Saw They Were Expendable, a John Ford film (which therefore stars John Wayne) about the beginning of America's involvement with WW2 in the Philippines.  The film was made in 1945, shot just before the end of the war and released after the surrender of the Japanese and the war was basically over.  It's a very pro-America, pro-soldier, rah-rah film and I found all of that sort of dull, but there was a recurrent theme of the individual vs the collective which kept me sort of awake.

The premise is this: Wayne plays the second-in-command on a small fleet of motor torpedo boats.  The higher-ups in the military don't think these boats are of much use and he's eager to either prove them wrong, or to transfer out of this backwaters to somewhere a bit more fertile for his career.  Then Pearl Harbor is attacked and all of that goes out the window.  His draft letter of request to transfer is literally crumpled up and disposed of.  His individual desires are instantly sublimated when the Higher Duty calls and his ambitions are put on the back-burner, so that he can serve.

Cleverly, this happens once more in the film.  As Wayne fights and fights and becomes more and more personally and emotionally invested in the war, ultimately (no spoiler) he must be reminded to pull back in service of the greater wart effort.  Just as his ego and ambition had to be reigned in at the start of the war, so too must his martyrdom and self-sacrifice at the end of the war.  This is foreshadowed by the title: Wayne is initially one of the expendable milieu.  As the war progresses, he must learn that others are similarly expendable.  The individual must bow to the collective, and in more ways than one.

The plot of the film, once it starts going is fairly complex.  I didn't totally understand the full machinations of the military and the main characters.  At a few points, the characters repeat each other's words to each other in an I-told-you-so kind of way.  Alas, I was too sleepy or stupefied to make any kind of connection to what had been told by whom to whom.  I feel the film suffered for my inattention.

In keeping with the theme, the film contains some absolutely gorgeous and lovely close-ups.  There's a love sub-plot which results in some soft-focus adoration of the love interest, but of course the bureaucracy of war cares little about love and the two love-birds are kept forever just out of reach of each other, losing and finding each other.  Again, the individualism so prized in American culture is in conflict with the nationalism which is also so prized in American culture.

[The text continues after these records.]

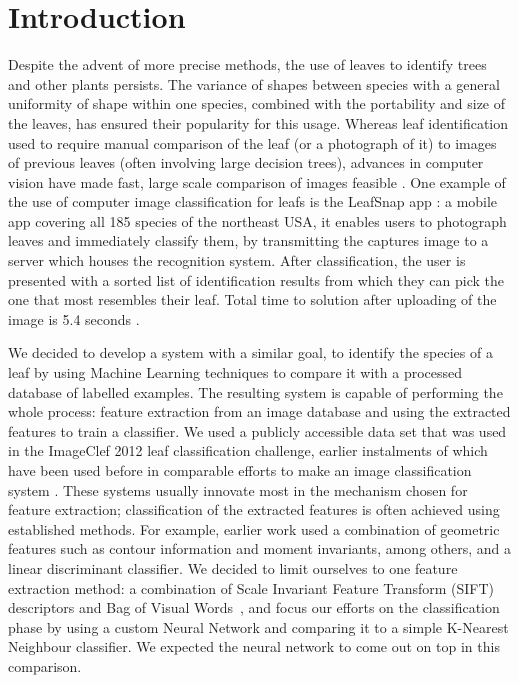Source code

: \section{Introduction}
Despite the advent of more precise methods, the use of leaves to identify trees and other plants persists. The variance of shapes between species with a general uniformity of shape within one species, combined with the portability and size of the leaves, has ensured their popularity for this usage. 
Whereas leaf identification used to require manual comparison of the leaf (or a photograph of it) to images of previous leaves (often involving large decision trees), advances in computer vision have made fast, large scale comparison of images feasible \cite{Belh2008}. One example of the use of computer image classification for leafs is the LeafSnap app \cite{Kuma2012}: a mobile app covering all 185 species of the northeast USA, it enables users to photograph leaves and immediately classify them, by transmitting the captures image to a server which houses the recognition system. After classification, the user is presented with a sorted list of identification results from which they can pick the one that most resembles their leaf. Total time to solution after uploading of the image is 5.4 seconds \cite{Kuma2012}.

We decided to develop a system with a similar goal, to identify the species of a leaf by using Machine Learning techniques to compare it with a processed database of labelled examples. The resulting system is capable of performing the whole process: feature extraction from an image database and using the extracted features to train a classifier. We used a publicly accessible data set that was used in the ImageClef 2012 leaf classification challenge, earlier instalments of which have been used before in comparable efforts to make an image classification system \cite{Goea2011}. These systems usually innovate most in the mechanism chosen for feature extraction; classification of the extracted features is often achieved using established methods. For example, earlier work \cite{Kaly2015} used a combination of geometric features such as contour information and moment invariants, among others, and a linear discriminant classifier.
We decided to limit ourselves to one feature extraction method: a combination of Scale Invariant Feature Transform (SIFT) descriptors and Bag of Visual Words~\cite{Zhan2010}, and focus our efforts on the classification phase by using a custom Neural Network and comparing it to a simple K-Nearest Neighbour classifier.
We expected the neural network to come out on top in this comparison.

The film was well-made and contained this interesting theme to puzzle over, but I didn't really like it.  I don't really like war films.  The modern attitude towards war, post-Vietnam (and definitely post-Afghanistan,) is much more cynical and jaded.  Seeing John Wayne nobly sacrifice his own ambition for the sake of the war machine seems a little naïve.  On top of this, the plot was complex enough to lose me (which is probably more to do with me than the film however, so grain of salt needed here.)  I dunno.  It was a John Ford/Wayne war film.  Good, but not really my cup of tea.